Thursday, September 01, 2005

El hombre del único zapato azul



El cazador en espera: casi tres horas en el mega aeropuerto para hacer conexión del vuelo. El corazón palpitante. Tengo miedo. Voy a estar con ella en el paraíso por siete días.
La playa, el calor incrustado en el cuerpo, el aroma a bronceador. Todo junto. Listos para compartir la misma cama.
Ella, la de un día con la regadera abierta, hace casi dos años, el agua corriendo, el vapor llenando el cuarto, los dos entrelazados, ella pequeña, siendo mi niña, ella misma, yo serpiente, tragando agua, comiendo de sus pechos y de la comisura de sus piernas.
Reptando en los mosaicos, vapor y mas vapor, a nadie le importa la cuenta del agua.

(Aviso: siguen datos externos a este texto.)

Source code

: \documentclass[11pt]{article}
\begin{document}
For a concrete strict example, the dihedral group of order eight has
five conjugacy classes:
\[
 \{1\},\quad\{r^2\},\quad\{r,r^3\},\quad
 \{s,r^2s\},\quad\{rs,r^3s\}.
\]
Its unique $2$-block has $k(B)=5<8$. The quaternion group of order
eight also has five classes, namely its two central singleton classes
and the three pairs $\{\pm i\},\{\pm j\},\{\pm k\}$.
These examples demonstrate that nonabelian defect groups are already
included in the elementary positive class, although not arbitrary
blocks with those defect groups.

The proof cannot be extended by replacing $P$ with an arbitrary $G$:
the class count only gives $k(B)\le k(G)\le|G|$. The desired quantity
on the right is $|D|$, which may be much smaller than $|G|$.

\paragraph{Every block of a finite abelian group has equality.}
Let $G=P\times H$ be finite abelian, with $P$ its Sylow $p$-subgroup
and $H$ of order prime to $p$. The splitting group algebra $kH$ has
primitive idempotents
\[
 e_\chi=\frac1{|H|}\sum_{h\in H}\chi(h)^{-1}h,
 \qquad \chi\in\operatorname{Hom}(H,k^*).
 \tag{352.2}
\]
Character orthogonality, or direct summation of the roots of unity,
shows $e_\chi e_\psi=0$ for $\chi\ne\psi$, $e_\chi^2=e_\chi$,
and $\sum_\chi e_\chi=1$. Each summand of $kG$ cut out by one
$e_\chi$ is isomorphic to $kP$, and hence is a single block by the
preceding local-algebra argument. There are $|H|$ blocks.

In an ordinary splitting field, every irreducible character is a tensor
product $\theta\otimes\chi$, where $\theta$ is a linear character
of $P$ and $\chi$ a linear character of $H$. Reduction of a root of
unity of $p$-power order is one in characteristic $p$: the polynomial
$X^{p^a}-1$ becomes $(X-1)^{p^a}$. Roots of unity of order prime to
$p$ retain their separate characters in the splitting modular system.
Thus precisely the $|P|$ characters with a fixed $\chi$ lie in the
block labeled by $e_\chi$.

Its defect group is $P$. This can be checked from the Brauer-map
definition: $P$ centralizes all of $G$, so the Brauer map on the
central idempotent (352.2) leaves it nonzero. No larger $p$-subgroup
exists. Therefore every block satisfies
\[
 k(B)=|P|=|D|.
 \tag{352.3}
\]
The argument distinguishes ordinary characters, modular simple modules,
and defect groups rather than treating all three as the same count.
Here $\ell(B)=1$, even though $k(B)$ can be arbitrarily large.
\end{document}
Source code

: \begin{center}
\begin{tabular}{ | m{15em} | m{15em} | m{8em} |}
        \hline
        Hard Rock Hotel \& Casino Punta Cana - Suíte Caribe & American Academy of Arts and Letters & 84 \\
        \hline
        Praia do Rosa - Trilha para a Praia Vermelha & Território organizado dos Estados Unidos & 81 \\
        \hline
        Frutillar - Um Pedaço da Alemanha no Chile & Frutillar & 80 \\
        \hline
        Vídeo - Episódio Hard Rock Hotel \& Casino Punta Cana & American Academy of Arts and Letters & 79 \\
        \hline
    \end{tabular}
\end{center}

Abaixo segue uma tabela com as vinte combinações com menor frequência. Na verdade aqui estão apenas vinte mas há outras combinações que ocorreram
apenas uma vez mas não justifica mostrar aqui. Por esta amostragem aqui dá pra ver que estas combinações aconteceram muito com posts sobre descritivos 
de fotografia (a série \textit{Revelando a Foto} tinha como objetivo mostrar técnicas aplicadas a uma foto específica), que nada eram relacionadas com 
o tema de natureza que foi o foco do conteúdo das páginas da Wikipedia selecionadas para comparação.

Vamos a la cama, le dije, ella brinco. Las sabanas empapadas. Afuera el mundo sigue su rumbo. Nosotros tenemos una cueva donde solo caben dos. El amor es una toalla para secarse el sudor.

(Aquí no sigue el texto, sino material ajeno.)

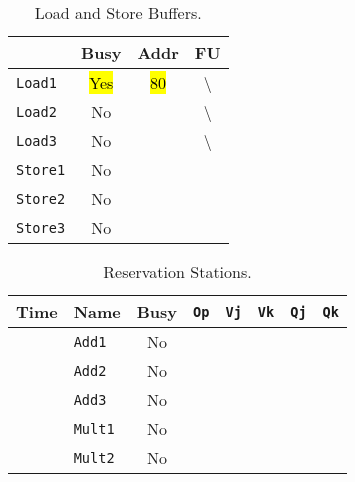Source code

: \begin{enumerate}
    \newpage

    \begin{table}[!htp]
        \centering
        \begin{tabular}{@{} l | c c c @{}}
            \toprule
                                & Busy  & Addr   & FU   \\
            \midrule
            \texttt{Load1}      & \hl{Yes}  & \hl{80}   & \textbackslash    \\ [.3em]
            \texttt{Load2}      & No        &           & \textbackslash    \\ [.3em]
            \texttt{Load3}      & No        &           & \textbackslash    \\
            \cmidrule{1-4}
            \texttt{Store1}     & No        &           &                   \\ [.3em]
            \texttt{Store2}     & No        &           &                   \\ [.3em]
            \texttt{Store3}     & No        &           &                   \\
            \bottomrule
        \end{tabular}
        \caption*{Load and Store Buffers.}
    \end{table}

    \begin{table}[!htp]
        \centering
        \begin{tabular}{@{} l l | c c c c c c @{}}
            \toprule
            Time        & Name              & Busy      & \texttt{Op}       & \texttt{Vj}       & \texttt{Vk}       & \texttt{Qj}       & \texttt{Qk}       \\
            \midrule
                        & \texttt{Add1}     & No        &                   &                   &                   &                   &                   \\ [.3em]
                        & \texttt{Add2}     & No        &                   &                   &                   &                   &                   \\ [.3em]
                        & \texttt{Add3}     & No        &                   &                   &                   &                   &                   \\ [.3em]
                        & \texttt{Mult1}    & No        &                   &                   &                   &                   &                   \\ [.3em]
                        & \texttt{Mult2}    & No        &                   &                   &                   &                   &                   \\
            \bottomrule
        \end{tabular}
        \caption*{Reservation Stations.}
    \end{table}


\end{enumerate}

Ahora le vuelvo a ver, después de la semana santa. Recuerdo ese mensaje de no te mereces una mujer equivocada. Pero hay algo mas intenso y viajo hasta el otro lado del mundo para encontrarme con ella.

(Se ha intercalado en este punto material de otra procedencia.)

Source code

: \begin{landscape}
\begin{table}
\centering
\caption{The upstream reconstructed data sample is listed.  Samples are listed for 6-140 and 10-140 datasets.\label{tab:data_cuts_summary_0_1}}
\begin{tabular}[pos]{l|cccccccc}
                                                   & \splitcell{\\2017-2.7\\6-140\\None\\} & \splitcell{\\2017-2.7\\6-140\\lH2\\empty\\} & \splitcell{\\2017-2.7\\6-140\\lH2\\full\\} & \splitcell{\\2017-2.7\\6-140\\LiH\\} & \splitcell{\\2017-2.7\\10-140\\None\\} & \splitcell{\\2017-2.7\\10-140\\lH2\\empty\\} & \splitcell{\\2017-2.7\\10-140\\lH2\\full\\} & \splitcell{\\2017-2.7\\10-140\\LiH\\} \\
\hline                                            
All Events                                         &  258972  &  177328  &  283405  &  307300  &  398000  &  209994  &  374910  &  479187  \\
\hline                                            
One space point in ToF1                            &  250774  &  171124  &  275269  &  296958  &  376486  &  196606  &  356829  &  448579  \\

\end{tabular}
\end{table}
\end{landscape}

La mujer mujer, la madre de una pequeña de dos meses. Pensé habría algo entre nosotros serio. Pero mi tienda ha sido saqueada por un salteador, alguien sin nombre. En mis noches su rostro no aparece. Solo la silueta, la de los dos, ocupando mi lugar en la regadera.
Llego al otro lado del mundo y es media noche. He aprendido a vivir con tan solo un back pack. En esta vida no se necesita nada mas. Solo lo indispensable. Tal vez la libreta y el bolígrafo, ambos no olvidamos.
Me espera en la calle. Yo la veo igual, pequeña, delgada como un sueño lluvioso.
La abrazo, me besa, ambos necesitamos llorar. Nos sentamos en el balcón del departamento de su hermana. Tomamos cerveza y quiero oír esa historia. ¿Quién me robó este sueño? No lo sé, pero me duele, es una espina tan clavada, tan certera, mi espina su cuerpo.
Hablamos por horas. Tomamos un respiro. Cada uno se va a dormir. Comparto cama con ella y su hija. Quisiera decir nuestra, pero no lo es.
Por la mañana salimos a la playa, seguimos incorrectamente las coordenadas y después de 40 minutos de caminata llegamos a una playa embarcadero.
Me meto al mar, y ella cuida de la bebe. Solo despierta para comer y para seguir en su aletargamiento.
Utilizo el bronceador. Vine preparado a pasar unos días lejos de todo. Del aroma a tinta en las bodegas, de los seis pisos donde el sol jamás se pone, donde no he visto el atardecer tomado de la mano de nadie.
En nuestro pequeño paraíso, ella, la niña y yo. Voy por unas cervezas. A lo lejos veo un tipo pidiendo bronceador. Parece carne fresca supongo. Regreso y le digo, la próxima vez cuando te pidan algo, puedes decirles de lo celoso de tu esposo.
Ella sonríe, se siente protegida. Yo observo a los paseantes. Fumo y guardo toda la basura en una bolsa especial. Odio a los desordenados. Me odio a mi mismo. Y quizá este odiando a ella misma.
Al final del día tomamos un colectivo para regresar al apartahotel. Camino descalzo. La arena se ha hecho una maza con el aceite del bronceador. No quiero ensuciar mis tennis azules.
Abrocho el velcro de los zapatos con la agarradera del maletín.
Ella carga a la bebe. El sol quema mis pies. Siento alivio al subir.
En un instante me doy cuenta de mi pequeña tragedia ambulante. Falta el zapato derecho. Debió caer. Ya me imagino volviendo a la ciudad con dos periódicos amarrados con ligas.
Ella al reencontrarnos en el paraíso me obsequio unos huaraches. Alguien nos observa y cuida, tengo la sensación.
Guardo el sobreviviente zapato azul. Lo utilizare para algo de arte objeto. Ahora la niña duerme, ella fuma conmigo en el balcón.